Death-Defying Acts Doesn't Live Up to Its Risky Promise

Photo by John C. Oster

Death-Defying Acts is a 1995 set of one-act plays by three brilliant playwrights: David Mamet, Elaine May and Woody Allen. That would mean an evening of incisive wit, devastating comedy and a twist or two of angst, right? Unfortunately, the new production at Saint Sebastian Players doesn't quite live up to expectations.

In Mamet's The Interview, The Lawyer (Brooks Applegate) is interviewed by The Attendant (Kathryn Haynes) about his life and crimes. The setting is gray, and yes, Kafkaesque. Did he borrow his neighbor's lawnmower and bury it? The Lawyer tries to argue his way out of it. The Attendant ignores him from time to time and relaxes, reading copies of the comic book, Ghost Rider. Ultimately, he is admitted -- or sentenced. His crimes? "You passed the bar, but failed to live forever." The play is occasionally funny but has little of the toughly poetic Mamet dialogue we expect.

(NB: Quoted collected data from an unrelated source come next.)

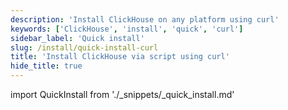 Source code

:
```yaml
---
description: 'Install ClickHouse on any platform using curl'
keywords: ['ClickHouse', 'install', 'quick', 'curl']
sidebar_label: 'Quick install'
slug: /install/quick-install-curl
title: 'Install ClickHouse via script using curl'
hide_title: true
---
```


import QuickInstall from './_snippets/_quick_install.md'

<QuickInstall/> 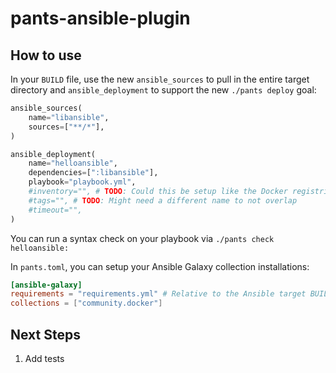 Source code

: # pants-ansible-plugin

## How to use

In your `BUILD` file, use the new `ansible_sources` to pull in the entire target directory and `ansible_deployment` to support the new `./pants deploy` goal:
    
```python
ansible_sources(
    name="libansible",
    sources=["**/*"],
)

ansible_deployment(
    name="helloansible",
    dependencies=[":libansible"],
    playbook="playbook.yml",
    #inventory="", # TODO: Could this be setup like the Docker registries? in pants.toml
    #tags="", # TODO: Might need a different name to not overlap
    #timeout="",
)
```

You can run a syntax check on your playbook via `./pants check helloansible:`

In `pants.toml`, you can setup your Ansible Galaxy collection installations:

```toml
[ansible-galaxy]
requirements = "requirements.yml" # Relative to the Ansible target BUILD
collections = ["community.docker"]
```

## Next Steps

1. Add tests
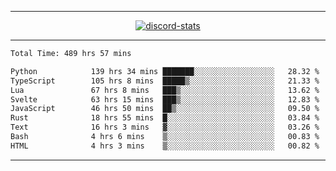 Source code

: <a href="https://www.github.com/ripavoid" target="_blank" rel="noreferrer">

-------

<div align='center'>
    <a href='https://discordapp.com/users/825178146797518881'>
        <img align='center' alt='discord-stats' src='https://api.discord-status.me/825178146797518881?nitro&boost=4&gradient=%231e0b1a%2C%23000000%2C%23000000%2C%23160316'></img>
    </a>
</div>

-------

<!--START_SECTION:waka-->

```txt
Total Time: 489 hrs 57 mins

Python            139 hrs 34 mins ███████░░░░░░░░░░░░░░░░░░   28.32 %
TypeScript        105 hrs 8 mins  █████▒░░░░░░░░░░░░░░░░░░░   21.33 %
Lua               67 hrs 8 mins   ███▒░░░░░░░░░░░░░░░░░░░░░   13.62 %
Svelte            63 hrs 15 mins  ███▒░░░░░░░░░░░░░░░░░░░░░   12.83 %
JavaScript        46 hrs 50 mins  ██▒░░░░░░░░░░░░░░░░░░░░░░   09.50 %
Rust              18 hrs 55 mins  █░░░░░░░░░░░░░░░░░░░░░░░░   03.84 %
Text              16 hrs 3 mins   ▓░░░░░░░░░░░░░░░░░░░░░░░░   03.26 %
Bash              4 hrs 6 mins    ▒░░░░░░░░░░░░░░░░░░░░░░░░   00.83 %
HTML              4 hrs 3 mins    ▒░░░░░░░░░░░░░░░░░░░░░░░░   00.82 %
```

<!--END_SECTION:waka-->

-------
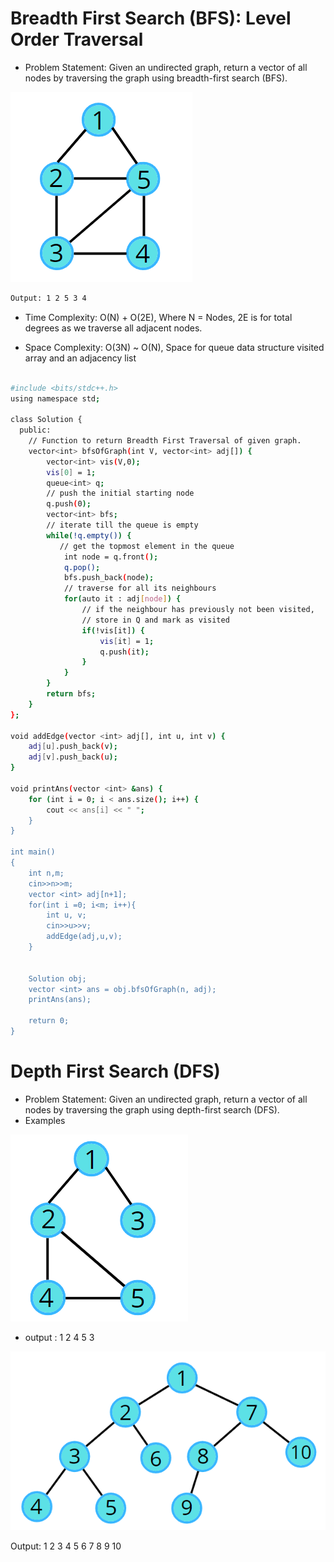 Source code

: # Breadth First Search (BFS): Level Order Traversal
- Problem Statement: Given an undirected graph, return a vector of all nodes by traversing the graph using breadth-first search (BFS).
  
![graph](./imaged/image1.png)

```bash 
Output: 1 2 5 3 4 

```
- Time Complexity: O(N) + O(2E), Where N = Nodes, 2E is for total degrees as we traverse all adjacent nodes.

- Space Complexity: O(3N) ~ O(N), Space for queue data structure visited array and an adjacency list

```bash

#include <bits/stdc++.h>
using namespace std;

class Solution {
  public:
    // Function to return Breadth First Traversal of given graph.
    vector<int> bfsOfGraph(int V, vector<int> adj[]) {
        vector<int> vis(V,0); 
        vis[0] = 1; 
        queue<int> q;
        // push the initial starting node 
        q.push(0); 
        vector<int> bfs; 
        // iterate till the queue is empty 
        while(!q.empty()) {
           // get the topmost element in the queue 
            int node = q.front(); 
            q.pop(); 
            bfs.push_back(node); 
            // traverse for all its neighbours 
            for(auto it : adj[node]) {
                // if the neighbour has previously not been visited, 
                // store in Q and mark as visited 
                if(!vis[it]) {
                    vis[it] = 1; 
                    q.push(it); 
                }
            }
        }
        return bfs; 
    }
};

void addEdge(vector <int> adj[], int u, int v) {
    adj[u].push_back(v);
    adj[v].push_back(u);
}

void printAns(vector <int> &ans) {
    for (int i = 0; i < ans.size(); i++) {
        cout << ans[i] << " ";
    }
}

int main() 
{
    int n,m;
    cin>>n>>m;
    vector <int> adj[n+1];
    for(int i =0; i<m; i++){
        int u, v;
        cin>>u>>v;
        addEdge(adj,u,v);
    }
    

    Solution obj;
    vector <int> ans = obj.bfsOfGraph(n, adj);
    printAns(ans);

    return 0;
}
```
# Depth First Search (DFS)


- Problem Statement: Given an undirected graph, return a vector of all nodes by traversing the graph using depth-first search (DFS).
- Examples
  
![graph](./imaged/image2.png)

- output :  1 2 4 5 3

![graph](./imaged/image3.png)

Output: 1 2 3 4 5 6 7 8 9 10




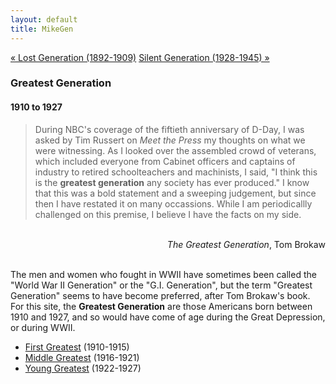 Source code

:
 ```yaml
---
layout: default
title: MikeGen
---
```

<a href="/mike-gen/generations/lost.html" class="next">&laquo; Lost Generation (1892-1909)</a><span style="text-align: right"> <a href="/mike-gen/generations/silent.html" class="next">Silent Generation (1928-1945) &raquo;</a></span>

### Greatest Generation
#### 1910 to 1927
>During NBC's coverage of the fiftieth anniversary of D-Day, I was asked by Tim Russert on <em>Meet the Press</em> my thoughts on what we were witnessing. As I looked over the assembled crowd of veterans, which included everyone from Cabinet officers and captains of industry to retired schoolteachers and machinists, I said, "I think this is the **greatest generation** any society has ever produced." I know that this was a bold statement and a sweeping judgement, but since then I have restated it on many occassions. While I am periodicallly challenged on this premise, I believe I have the facts on my side.

<br>
<div style="text-align: right"> <em>The Greatest Generation</em>, Tom Brokaw </div>
<br>  
  
The men and women who fought in WWII have sometimes been called the "World War II Generation" or the "G.I. Generation", but the term "Greatest Generation" seems to have become preferred, after Tom Brokaw's book. For this site, the **Greatest Generation** are those Americans born between 1910 and 1927, and so would have come of age during the Great Depression, or during WWII. 

- [First Greatest](/mike-gen/generations/greatest-first.html) (1910-1915)
- [Middle Greatest](/mike-gen/generations/greatest-middle.html) (1916-1921)
- [Young Greatest](/mike-gen/generations/greatest-young.html) (1922-1927)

In May's Hotline, Ken (Josh Leeper) is a nervous new counselor in a suicide call center. His colleague Marty (Brian Vabulas) and supervisor Dr. Russell (Joe Ogiony) guide him through his first calls.

Dorothy (Michelle Annette) is a hooker who's bad at small talk and doesn't keep good records. "I just don't feel like getting up any more." She's trying to get a suicide hotline number from the telephone company. "Isn't there a number for The Suicide Hotline?" she demands -- and is crushed to find out that it's a coffee shop. She insults everyone from the telephone operator ("Can I speak to someone who isn't Spanish?") to her potential rescuer. Finally, she reaches Ken, who is exhilarated because he has just talked someone off a ledge. Their on-again, off-again conversation includes an interlude with the police as Ken tries to track Dorothy's phone number in this pre-caller-ID era.

The stage is divided in two, to show the call center, with Dorothy's apartment downstage. Lighting defines the changes in conversation. While Dorothy talks (or rants -- she doesn't have much patience with call center psychobabble), Ken is in shadow, miming his side of the conversation.

Hotline is witty and presents a typical Elaine May situation. Leeper and Annette both do a good job of portraying their characters. The play ends without disaster but the 911-call interlude drags on too long.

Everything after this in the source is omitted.